Por Ricardo Silva, de São Paulo

São mais de 50 anos de carreira, centenas de grandes composições, dezenas de parceiros. Toquinho é, com razão, considerado um dos maiores criadores da história da música brasileira. Mas não parou no tempo. A turnê "Contrapontos", que o leva a diferentes cidades do país na companhia de novos e jovens parceiros e amigos, como João Ventura, Camilla Faustino e Proveta, atesta isso. E o olhar lúcido e antenado sobre temas do mercado, também.

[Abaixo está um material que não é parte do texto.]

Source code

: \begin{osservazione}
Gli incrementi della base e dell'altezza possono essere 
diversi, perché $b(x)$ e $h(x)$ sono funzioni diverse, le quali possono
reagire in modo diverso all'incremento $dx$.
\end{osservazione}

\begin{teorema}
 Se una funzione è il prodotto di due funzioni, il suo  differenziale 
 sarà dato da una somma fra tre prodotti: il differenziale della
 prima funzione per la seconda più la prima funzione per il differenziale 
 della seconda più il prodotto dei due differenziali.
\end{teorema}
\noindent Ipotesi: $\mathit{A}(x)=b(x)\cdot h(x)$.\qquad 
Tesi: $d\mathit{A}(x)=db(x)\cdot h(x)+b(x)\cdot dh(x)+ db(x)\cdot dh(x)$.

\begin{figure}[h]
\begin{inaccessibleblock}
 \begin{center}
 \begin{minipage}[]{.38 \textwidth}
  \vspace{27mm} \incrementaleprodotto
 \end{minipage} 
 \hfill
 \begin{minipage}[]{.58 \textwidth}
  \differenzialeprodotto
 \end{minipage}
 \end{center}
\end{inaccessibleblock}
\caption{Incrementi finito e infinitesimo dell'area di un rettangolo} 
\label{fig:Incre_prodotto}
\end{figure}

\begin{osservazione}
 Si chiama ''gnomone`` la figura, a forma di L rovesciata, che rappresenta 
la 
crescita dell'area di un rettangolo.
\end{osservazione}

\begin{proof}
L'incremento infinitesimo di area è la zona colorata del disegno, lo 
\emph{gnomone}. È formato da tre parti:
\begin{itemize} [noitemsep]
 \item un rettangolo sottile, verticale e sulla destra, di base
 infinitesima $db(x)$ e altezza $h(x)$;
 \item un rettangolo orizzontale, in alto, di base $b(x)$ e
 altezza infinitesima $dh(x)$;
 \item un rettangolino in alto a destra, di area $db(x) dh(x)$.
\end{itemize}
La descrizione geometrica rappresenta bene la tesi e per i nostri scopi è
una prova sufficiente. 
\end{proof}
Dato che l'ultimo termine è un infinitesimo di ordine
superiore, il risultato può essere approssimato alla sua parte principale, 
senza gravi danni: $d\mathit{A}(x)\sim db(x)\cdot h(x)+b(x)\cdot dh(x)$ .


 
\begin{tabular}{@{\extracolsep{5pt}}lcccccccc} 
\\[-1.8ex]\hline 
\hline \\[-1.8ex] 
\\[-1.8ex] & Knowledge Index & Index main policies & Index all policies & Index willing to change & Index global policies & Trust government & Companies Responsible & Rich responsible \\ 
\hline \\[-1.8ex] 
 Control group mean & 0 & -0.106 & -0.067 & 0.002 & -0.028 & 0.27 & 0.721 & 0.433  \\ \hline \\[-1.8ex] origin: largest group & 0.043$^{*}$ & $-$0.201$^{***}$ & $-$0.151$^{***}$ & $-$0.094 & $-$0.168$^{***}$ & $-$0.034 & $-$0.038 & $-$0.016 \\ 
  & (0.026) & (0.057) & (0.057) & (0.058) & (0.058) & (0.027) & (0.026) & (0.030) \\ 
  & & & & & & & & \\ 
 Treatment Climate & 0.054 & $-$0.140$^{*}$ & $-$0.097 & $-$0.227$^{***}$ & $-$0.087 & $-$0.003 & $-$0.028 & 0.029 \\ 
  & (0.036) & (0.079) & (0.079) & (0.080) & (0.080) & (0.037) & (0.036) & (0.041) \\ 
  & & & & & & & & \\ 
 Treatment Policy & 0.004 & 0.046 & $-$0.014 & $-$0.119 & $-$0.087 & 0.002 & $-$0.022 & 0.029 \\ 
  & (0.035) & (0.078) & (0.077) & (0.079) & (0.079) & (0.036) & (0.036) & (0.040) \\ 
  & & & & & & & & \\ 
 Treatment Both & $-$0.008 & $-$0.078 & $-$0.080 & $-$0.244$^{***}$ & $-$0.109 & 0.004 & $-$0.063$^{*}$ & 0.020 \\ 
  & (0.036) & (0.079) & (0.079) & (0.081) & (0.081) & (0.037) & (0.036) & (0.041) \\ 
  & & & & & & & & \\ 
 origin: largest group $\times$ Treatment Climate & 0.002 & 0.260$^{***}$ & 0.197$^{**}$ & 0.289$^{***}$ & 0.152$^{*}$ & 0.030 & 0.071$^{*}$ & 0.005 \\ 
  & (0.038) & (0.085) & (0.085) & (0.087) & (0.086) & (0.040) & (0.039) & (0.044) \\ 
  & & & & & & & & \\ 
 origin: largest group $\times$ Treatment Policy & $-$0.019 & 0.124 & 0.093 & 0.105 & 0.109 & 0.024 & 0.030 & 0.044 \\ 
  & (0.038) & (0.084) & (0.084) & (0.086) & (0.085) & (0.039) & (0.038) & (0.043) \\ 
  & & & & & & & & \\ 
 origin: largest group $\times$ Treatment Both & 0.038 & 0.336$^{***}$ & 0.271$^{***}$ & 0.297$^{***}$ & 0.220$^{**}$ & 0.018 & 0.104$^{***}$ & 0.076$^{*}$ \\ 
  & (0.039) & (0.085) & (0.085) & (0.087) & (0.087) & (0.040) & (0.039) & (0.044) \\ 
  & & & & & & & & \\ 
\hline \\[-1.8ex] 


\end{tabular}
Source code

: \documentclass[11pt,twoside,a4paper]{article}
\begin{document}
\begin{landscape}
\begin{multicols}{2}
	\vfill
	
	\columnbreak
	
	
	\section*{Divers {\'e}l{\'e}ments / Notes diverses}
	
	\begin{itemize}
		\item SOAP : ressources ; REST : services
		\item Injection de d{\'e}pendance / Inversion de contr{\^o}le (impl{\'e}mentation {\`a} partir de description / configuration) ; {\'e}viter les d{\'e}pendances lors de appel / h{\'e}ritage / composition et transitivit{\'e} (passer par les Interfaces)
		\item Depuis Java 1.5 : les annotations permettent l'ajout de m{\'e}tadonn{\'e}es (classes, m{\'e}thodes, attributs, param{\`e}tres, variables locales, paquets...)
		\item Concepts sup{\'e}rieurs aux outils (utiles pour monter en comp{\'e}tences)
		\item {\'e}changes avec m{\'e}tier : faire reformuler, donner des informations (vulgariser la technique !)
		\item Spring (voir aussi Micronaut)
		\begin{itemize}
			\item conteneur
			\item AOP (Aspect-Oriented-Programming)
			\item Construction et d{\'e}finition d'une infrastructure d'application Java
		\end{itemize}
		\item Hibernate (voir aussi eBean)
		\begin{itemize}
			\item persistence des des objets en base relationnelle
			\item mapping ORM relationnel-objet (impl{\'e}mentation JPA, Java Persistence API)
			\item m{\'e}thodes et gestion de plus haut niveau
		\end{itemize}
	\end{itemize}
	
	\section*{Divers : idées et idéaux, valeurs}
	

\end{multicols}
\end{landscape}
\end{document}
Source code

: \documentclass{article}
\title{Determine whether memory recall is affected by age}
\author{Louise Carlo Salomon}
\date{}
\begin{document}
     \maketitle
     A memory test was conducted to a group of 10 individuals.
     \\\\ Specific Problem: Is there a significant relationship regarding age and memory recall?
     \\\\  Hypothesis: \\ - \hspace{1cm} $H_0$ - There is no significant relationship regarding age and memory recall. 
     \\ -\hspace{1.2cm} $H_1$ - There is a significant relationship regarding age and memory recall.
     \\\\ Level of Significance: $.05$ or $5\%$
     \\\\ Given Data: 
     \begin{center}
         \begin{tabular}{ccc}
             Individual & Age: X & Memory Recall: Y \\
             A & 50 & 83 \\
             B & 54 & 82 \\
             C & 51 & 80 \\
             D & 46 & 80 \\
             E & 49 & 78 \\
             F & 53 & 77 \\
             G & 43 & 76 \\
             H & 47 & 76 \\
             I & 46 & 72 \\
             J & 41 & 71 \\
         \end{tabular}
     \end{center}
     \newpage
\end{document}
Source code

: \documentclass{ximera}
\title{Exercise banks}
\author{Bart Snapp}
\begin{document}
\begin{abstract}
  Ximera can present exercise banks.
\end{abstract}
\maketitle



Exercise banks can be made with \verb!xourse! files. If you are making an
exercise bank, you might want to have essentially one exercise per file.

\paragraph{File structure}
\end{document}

Nesta entrevista, ele fala sobre a era dos centavos do streaming — e sobre as benesses da difusão digital da música —, sobre a longa transição da MPB e a ascensão de gêneros como sertanejo, gospel e funk. Partes do bate-papo deram origem a uma reportagem publicada na edição de novembro da Revista UBC. A conversa completa você pode acompanhar aqui: 

Seus parceiros, ao longo de mais de 50 anos de carreira, contam-se às dezenas, o que dá fé de sua grande disponibilidade para somar esforços e compartilhar criatividade. Desde que começou, você sempre teve em mente trabalhar mais acompanhado do que sozinho?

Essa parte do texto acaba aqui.